Bupati Ipuk juga menyampaikan rincian pos pembiayaan daerah, realisasi penerimaan
pembiayaan sebesar Rp. 467,23 miliar dari anggaran sebesar Rp. 585,54 miliar
atau sebesar 79,79 persen.
"Penerimaan pembiayaan ini merupakan sumber
pembiayaan yang digunakan untuk menutup defisit anggaran dan mendukung
pelaksanaan pembangunan daerah sesuai dengan ketentuan Peraturan
Perundang-undangan," jelas Bupati Ipuk.
Sedangkan pengeluaran pembiayaan mencapai Rp. 126,33
miliar dari anggaran sebesar Rp. 126,33 miliar. Dengan demikian jumlah
pembiayaan netto tahun 2025 sebanyak Rp. 340,89 miliar.
Bupati Ipuk juga memaparkan kondisi neraca keuangan
daerah hingga 31 Desember 2025. Total aset Pemerintah Kabupaten Banyuwangi
tercatat mencapai Rp.5,38 triliun.
Aset tersebut yakni aset lancar sebesar Rp. 573,07 miliar
yang terdiri dari nilai keseluruhan kas sebesar Rp. 319,95 miliar, jumlah
piutang daerah sebesar Rp. 264,72 miliar miliar, penyisihan piutan sebesar Rp.
96,53 miliar, beban dibayar dimuka senilai Rp. 2,60 miliar serta persediaan
sebesar Rp. 82,33 miliar.
Nilai investasi jangka panjang daerah sebesar Rp. 252,09
miliar. Aset tetap daerah tahun 2025 yang terdiri dari aset tanah, aset
peralatan dan mesin, aset gedung dan bangunan, aset jalan irigasi dan jaringan,
serta konstruksi dalam pengerjaan.
Nilai aset tetap Pemkab Banyuwangi tercatat sebesar Rp.
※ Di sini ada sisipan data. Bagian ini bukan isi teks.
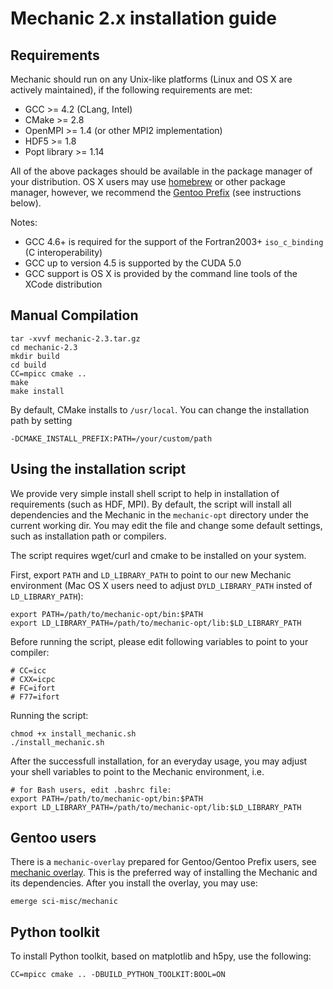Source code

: Mechanic 2.x installation guide
===============================

Requirements
------------

Mechanic should run on any Unix-like platforms (Linux and OS X are actively
maintained), if the following requirements are met:

- GCC >= 4.2 (CLang, Intel)
- CMake >= 2.8
- OpenMPI >= 1.4 (or other MPI2 implementation)
- HDF5 >= 1.8
- Popt library >= 1.14

All of the above packages should be available in the package manager of your distribution.
OS X users may use [homebrew](http://mxcl.github.com/homebrew/) or other package manager,
however, we recommend the [Gentoo Prefix](http://www.gentoo.org/proj/en/gentoo-alt/prefix/)
(see instructions below).

Notes:
- GCC 4.6+ is required for the support of the Fortran2003+ `iso_c_binding` (C
interoperability)
- GCC up to version 4.5 is supported by the CUDA 5.0
- GCC support is OS X is provided by the command line tools of the XCode distribution

Manual Compilation
------------------

    tar -xvvf mechanic-2.3.tar.gz
    cd mechanic-2.3
    mkdir build
    cd build
    CC=mpicc cmake ..
    make
    make install

By default, CMake installs to `/usr/local`. You can change the installation path by setting
    
    -DCMAKE_INSTALL_PREFIX:PATH=/your/custom/path

Using the installation script
-----------------------------

We provide very simple install shell script to help in installation of requirements (such as
HDF, MPI). By default, the script will install all dependencies and the
Mechanic in the `mechanic-opt` directory under the current working dir. You may edit the
file and change some default settings, such as installation path or compilers.

The script requires wget/curl and cmake to be installed on your system.

First, export `PATH` and `LD_LIBRARY_PATH` to point to our new Mechanic environment
(Mac OS X users need to adjust `DYLD_LIBRARY_PATH` insted of `LD_LIBRARY_PATH`):

    export PATH=/path/to/mechanic-opt/bin:$PATH
    export LD_LIBRARY_PATH=/path/to/mechanic-opt/lib:$LD_LIBRARY_PATH

Before running the script, please edit following variables to point to your compiler:

    # CC=icc
    # CXX=icpc
    # FC=ifort
    # F77=ifort

Running the script:

    chmod +x install_mechanic.sh
    ./install_mechanic.sh

After the successfull installation, for an everyday usage, you may adjust your shell
variables to point to the Mechanic environment, i.e.

    # for Bash users, edit .bashrc file:
    export PATH=/path/to/mechanic-opt/bin:$PATH
    export LD_LIBRARY_PATH=/path/to/mechanic-opt/lib:$LD_LIBRARY_PATH


Gentoo users
------------

There is a `mechanic-overlay` prepared for Gentoo/Gentoo Prefix users, see
[mechanic overlay](http://github.com/mslonina/mechanic-overlay).
This is the preferred way of installing the Mechanic and its dependencies.
After you install the overlay, you may use:

    emerge sci-misc/mechanic

Python toolkit
--------------

To install Python toolkit, based on matplotlib and h5py, use the following:

    CC=mpicc cmake .. -DBUILD_PYTHON_TOOLKIT:BOOL=ON


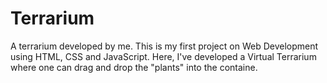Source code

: # Terrarium
A terrarium developed by me.
This is my first project on Web Development using HTML, CSS and JavaScript. Here, I've developed a Virtual Terrarium where one can drag and drop the "plants" into the containe.

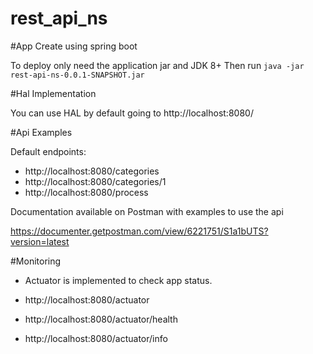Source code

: # rest_api_ns

#App Create using spring boot

To deploy only need the application jar and JDK 8+
Then run `java -jar rest-api-ns-0.0.1-SNAPSHOT.jar`

#Hal Implementation

You can use HAL by default going to http://localhost:8080/ 

#Api Examples

Default endpoints:

 * http://localhost:8080/categories
 * http://localhost:8080/categories/1
 * http://localhost:8080/process


Documentation available on Postman with examples to use the api

https://documenter.getpostman.com/view/6221751/S1a1bUTS?version=latest 


#Monitoring

* Actuator is implemented to check app status.

 * http://localhost:8080/actuator
 * http://localhost:8080/actuator/health
 * http://localhost:8080/actuator/info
11,87 triliun dengan nilai akumulasi penyusutan sebesar Rp. 7,69 triliun
sehingga nilai buku aset tetap Pemkab Banyuwangi per 31 Desember 2025 sebesar
Rp. 4,18 triliun.
Properti investasi sebesar Rp. 169,94 miliar dengan nilai
akumulasi penyusutan sebesar Rp. 17,45 miliar sehingga nilai bukunya sebesar
Rp. 152,49 miliar.
Jumlah aset lainnya tahun 2025 yang terdiri dari
kemitraan dengan pihak ketiga, aset tidak berwujud dan aset lain-lain sebesar
Rp. 236,87 miliar dengan nilai akumulasi amortisasi aset tidak berwujud senilai
Rp. 15,20 miliar, sehingga nilai aset lainnya tahun 2025 sebesar Rp. 221,67
miliar.
Sedangkan jumlah kewajiban daerah tahun 2025 senilai Rp.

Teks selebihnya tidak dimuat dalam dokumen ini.